В конце 1999 года российские интеллектуалы в своем большинстве с энтузиазмом поддержали выдвижение Владимира Путина. Участники круглого стола в фонде "Либеральная миссия" тоже вспоминали, как весь цвет российской интеллигенции собрался тогда в "Президент-отеле", продемонстрировав общественную поддержку закулисному решению, озвученному Борисом Ельциным.

А разочаровавшись, стали обвинять народ, который поддерживает власть, потому что в их понимании власть действует так потому, что прислушивается к сигналам, идущим "снизу". Кстати, историки, пишущие о сталинском времени, тоже любят рассуждать о том, что массы безусловно одобряли и приветствовали репрессии, а власть, оказывается, еще и периодически запаздывала, не поспевала за "интенциями" толпы, принуждавшей ее еще больше раскручивать маховик репрессий. Из этих рассуждений следует, что народ сам, добровольно надел себе на голову кусок верблюжьей кожи, которая, стягиваясь под палящими лучами солнца, лишила его исторической памяти, сделав манкуртом.
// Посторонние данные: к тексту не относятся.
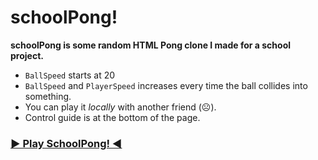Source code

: # schoolPong!
**schoolPong is some random HTML Pong clone I made for a school project.**

- `BallSpeed` starts at 20
- `BallSpeed` and `PlayerSpeed` increases every time the ball collides into something.
- You can play it *locally* with another friend (☹).
- Control guide is at the bottom of the page.

### [▶ Play SchoolPong! ◀](https://aznguy.com/schoolPong/)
То, что сами интеллектуалы превратились "в холуев из государственной людской" (Василий Гроссман), предпочитают не акцентировать.

Сегодня уже многим понятно, что благополучные благодаря высоким ценам на нефть 2000-е годы ушли не на создание свободной социальной субстанции, в которой только и возможны реальные демократические институты, а на ее подавление и на усиление действующей власти. Большинство же интеллектуалов либо снисходительно взирало на театр абсурда под названием "суверенная демократия", либо так или иначе в нем участвовало.

После того как в августе 2008 года они в порыве великодержавного шовинизма поддержали власть в войне против Грузии, стало окончательно ясно, что кроме традиционного российского деспотизма и нового закрепощения российские интеллектуалы ничего реального в качестве стратегии на будущее предложить не в состоянии. Критической массы свободных интеллектуалов, о которых говорил Межуев, в стране нет, и в ближайшие годы она вряд ли появится. Оптимист скажет, что в России надо жить долго. Я же в этом случае промолчу.